1. Pollination is a key ecosystem service for global agriculture but evidence of pollinator population declines is growing. Reliable spatial modelling of pollinator abundance is essential if we are to identify areas at risk of pollination service deficit and effectively target resources to support pollinator populations. Many models exist which predict pollinator abundance but few have been calibrated against observational data from multiple habitats to ensure their predictions are accurate.

2. We selected the most advanced process-based pollinator abundance model available and calibrated it for bumblebees and solitary bees using survey data collected at 239 sites across Great Britain. We compared three versions of the model: one parameterised using estimates based on expert opinion, one where the parameters are calibrated using a purely data-driven approach and one where we allow the expert opinion estimates to inform the calibration process.

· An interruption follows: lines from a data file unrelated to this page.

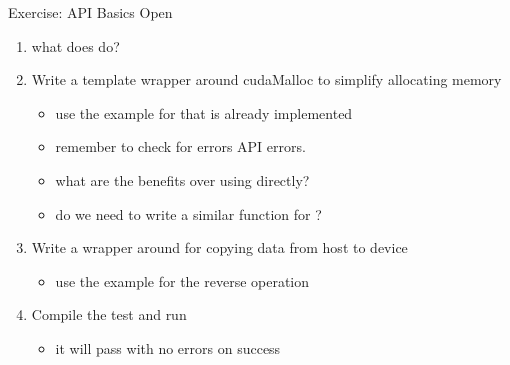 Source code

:\begin{frame}[fragile]{Exercise: API Basics}
    Open 
    \begin{enumerate}
        \item what does  do?

        \item Write a template wrapper around cudaMalloc to simplify allocating memory
        \begin{itemize}
            \item use the example for  that is already implemented
            \item remember to check for errors API errors.
            \item what are the benefits over using  directly?
            \item do we need to write a similar function for ?
        \end{itemize}

        \item Write a wrapper around  for copying data from host to device
        \begin{itemize}
            \item use the example for the reverse operation 
        \end{itemize}

        \item Compile the test and run
        \begin{itemize}
            \item it will pass with no errors on success
        \end{itemize}
    \end{enumerate}

\end{frame}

3. All three model versions showed significant agreement with the survey data, demonstrating this model's potential to reliably map pollinator abundance. However, there were significant differences between the nesting/floral attractiveness scores obtained by the two calibration methods and from the original expert opinion scores.

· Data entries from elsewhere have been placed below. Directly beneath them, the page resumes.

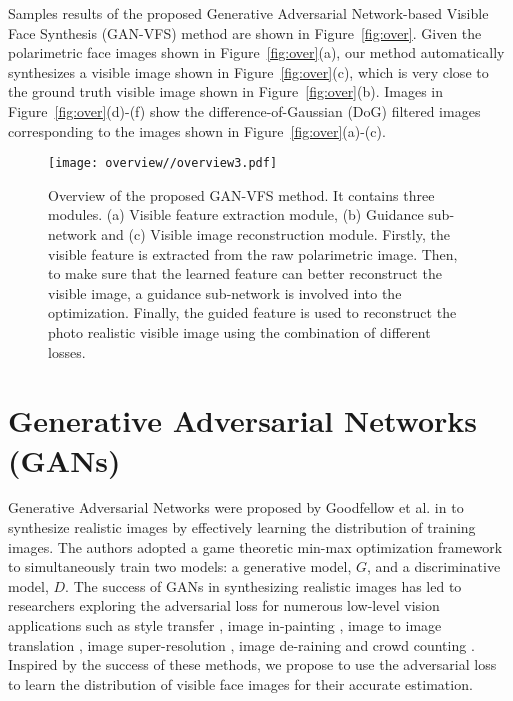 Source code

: \documentclass[10pt,twocolumn,letterpaper]{article}
\begin{document}
Samples results of the proposed Generative Adversarial Network-based Visible Face Synthesis (GAN-VFS) method are shown in Figure~\ref{fig:over}.  Given the polarimetric face images shown in Figure~\ref{fig:over}(a), our method automatically synthesizes a visible image shown in Figure~\ref{fig:over}(c), which is very close to the ground truth visible image shown in Figure~\ref{fig:over}(b).  Images in Figure~\ref{fig:over}(d)-(f) show the difference-of-Gaussian (DoG) filtered images corresponding to the images shown in Figure~\ref{fig:over}(a)-(c).



\begin{figure*}[t]
\centering
\texttt{[image: overview//overview3.pdf]}
\vskip-20pt \caption{Overview of the proposed GAN-VFS method.  It contains three modules. (a) Visible feature extraction module, (b) Guidance sub-network and (c) Visible image reconstruction module. Firstly, the visible feature is extracted from the raw polarimetric image.  Then, to make sure that the learned feature can better reconstruct the visible image, a guidance sub-network is involved into the optimization. Finally, the guided feature is used to reconstruct the photo realistic visible image using the combination of different losses.}
\label{fig:overview}
\end{figure*}






\section{Generative Adversarial Networks (GANs)}
Generative Adversarial Networks were proposed by Goodfellow et al. in \cite{GAN} to synthesize realistic images by effectively learning the distribution of training images.  The authors adopted a game theoretic min-max optimization framework to simultaneously train two models: a generative model, $G$, and a discriminative model, $D$.   The success of GANs in synthesizing realistic images has led to researchers exploring the adversarial loss for numerous low-level vision  applications such as style transfer \cite{li2016precomputed}, image in-painting \cite{pathak2016context}, image to image translation \cite{reed2016generative}, image super-resolution \cite{GAN_sisr}, image de-raining \cite{derain_2017_zhang} and crowd counting \cite{croudgan}. Inspired by the success of these methods, we propose to use the adversarial loss to learn the distribution of visible face images for their accurate estimation.
\end{document}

4. Our results highlight a key universal challenge of calibrating spatially-explicit, process-based ecological models. Notably, the desire to reliably represent complex ecological processes in finely mapped landscapes necessarily generates a large number of parameters, which are challenging to calibrate with ecological and geographical data that is often noisy, biased, asynchronous and sometimes inaccurate. Purely data-driven calibration can therefore result in unrealistic parameter values, despite appearing to improve model-data agreement over initial expert opinion estimates. We therefore advocate a combined approach where data-driven calibration and expert opinion are integrated into an iterative Delphi-like process, which simultaneously combines model calibration and credibility assessment. This may provide the best opportunity to obtain realistic parameter estimates and reliable model predictions for ecological systems with expert knowledge gaps and patchy ecological data.

Methods

TransectSurveyData.csv

This file consists of counts of bees observed along walked transects conducted between 2011 and 2016 at 239 sites across Great Britain. It is a processed composite dataset derived from multiple studies. The references for these original studies are listed in Table S1 of the supplementary material of Gardner et al. (2020; the publication in 'Methods in Ecology and Evolution' associated with this dataset) and section 2.1 in the main text of that publication details how the original observational data from those studies was processed to obtain this composite dataset. Briefly, where multiple transects were walked on a given site survey, we report the total transect length and total number of bees observed, where the bees are separated into four guilds (ground nesting bumblebees, tree nesting bumblebee, ground nesting solitary bees, cavity nesting solitary bees) according to the nesting preference of the species recorded (see Gardner et al. 2020 for details).

 

Model parameter csvs (attract.csv; av.csv; distances.csv; floralCover.csv; growth.csv; lfn.csv; poll_names.csv)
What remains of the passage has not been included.